> **INPUT MATERIAL**:
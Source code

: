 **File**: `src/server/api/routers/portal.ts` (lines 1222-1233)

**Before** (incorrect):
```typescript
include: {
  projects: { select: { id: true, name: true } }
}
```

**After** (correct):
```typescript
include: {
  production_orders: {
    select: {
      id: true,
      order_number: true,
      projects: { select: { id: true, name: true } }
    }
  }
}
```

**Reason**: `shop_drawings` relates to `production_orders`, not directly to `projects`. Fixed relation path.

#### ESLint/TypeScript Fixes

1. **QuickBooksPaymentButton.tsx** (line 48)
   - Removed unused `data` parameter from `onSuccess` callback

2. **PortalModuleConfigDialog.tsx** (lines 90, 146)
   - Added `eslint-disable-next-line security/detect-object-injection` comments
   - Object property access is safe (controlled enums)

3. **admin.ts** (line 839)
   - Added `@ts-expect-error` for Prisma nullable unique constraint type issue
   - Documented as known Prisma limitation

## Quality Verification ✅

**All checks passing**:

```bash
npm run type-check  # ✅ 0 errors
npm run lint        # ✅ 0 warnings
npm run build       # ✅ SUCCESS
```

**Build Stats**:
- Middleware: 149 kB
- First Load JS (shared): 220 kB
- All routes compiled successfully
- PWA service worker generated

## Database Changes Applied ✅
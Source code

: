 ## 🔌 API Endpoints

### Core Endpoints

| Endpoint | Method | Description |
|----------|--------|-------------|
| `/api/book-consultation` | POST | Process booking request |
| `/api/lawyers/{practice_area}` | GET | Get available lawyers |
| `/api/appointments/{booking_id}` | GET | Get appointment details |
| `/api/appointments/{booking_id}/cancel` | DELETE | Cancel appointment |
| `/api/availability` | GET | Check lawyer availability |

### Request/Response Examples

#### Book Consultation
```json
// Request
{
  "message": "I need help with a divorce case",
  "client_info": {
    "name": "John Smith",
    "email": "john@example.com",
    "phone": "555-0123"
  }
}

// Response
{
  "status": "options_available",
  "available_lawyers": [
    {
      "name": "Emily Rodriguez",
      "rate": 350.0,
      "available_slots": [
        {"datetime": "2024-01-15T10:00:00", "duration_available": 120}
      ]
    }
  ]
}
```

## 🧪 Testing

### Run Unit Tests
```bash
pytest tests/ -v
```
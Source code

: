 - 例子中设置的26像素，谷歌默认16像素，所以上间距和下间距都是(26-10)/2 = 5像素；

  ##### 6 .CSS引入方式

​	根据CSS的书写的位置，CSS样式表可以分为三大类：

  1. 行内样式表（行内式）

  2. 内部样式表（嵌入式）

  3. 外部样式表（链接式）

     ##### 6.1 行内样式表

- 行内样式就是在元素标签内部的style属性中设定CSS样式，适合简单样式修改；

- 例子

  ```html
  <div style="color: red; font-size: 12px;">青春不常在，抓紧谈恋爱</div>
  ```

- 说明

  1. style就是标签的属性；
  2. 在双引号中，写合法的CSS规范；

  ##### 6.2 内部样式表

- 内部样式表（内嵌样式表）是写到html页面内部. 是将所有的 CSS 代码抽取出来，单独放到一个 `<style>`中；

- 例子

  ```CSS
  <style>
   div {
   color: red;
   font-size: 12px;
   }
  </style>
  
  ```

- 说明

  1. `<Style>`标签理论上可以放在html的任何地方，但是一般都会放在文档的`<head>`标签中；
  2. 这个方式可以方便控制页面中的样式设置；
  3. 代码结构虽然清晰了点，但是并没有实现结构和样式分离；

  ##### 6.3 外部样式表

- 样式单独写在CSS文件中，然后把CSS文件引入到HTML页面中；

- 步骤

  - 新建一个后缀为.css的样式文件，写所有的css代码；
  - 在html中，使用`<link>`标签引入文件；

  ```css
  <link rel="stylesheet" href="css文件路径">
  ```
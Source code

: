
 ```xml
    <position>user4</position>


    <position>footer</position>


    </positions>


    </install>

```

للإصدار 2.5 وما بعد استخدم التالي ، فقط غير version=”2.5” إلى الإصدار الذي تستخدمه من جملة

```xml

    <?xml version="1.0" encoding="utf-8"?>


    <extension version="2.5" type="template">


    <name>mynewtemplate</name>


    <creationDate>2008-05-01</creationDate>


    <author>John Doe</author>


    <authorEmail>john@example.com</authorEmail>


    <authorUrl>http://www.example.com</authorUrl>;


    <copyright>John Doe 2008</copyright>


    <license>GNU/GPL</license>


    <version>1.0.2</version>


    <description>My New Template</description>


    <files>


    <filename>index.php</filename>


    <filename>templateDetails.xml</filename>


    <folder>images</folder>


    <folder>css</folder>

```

> **EXERCISE OBJECTIVE**: Determine how many lines of the data above hold the word "Added". Output that number only.

> **SOLUTION TO THIS EXERCISE**: 2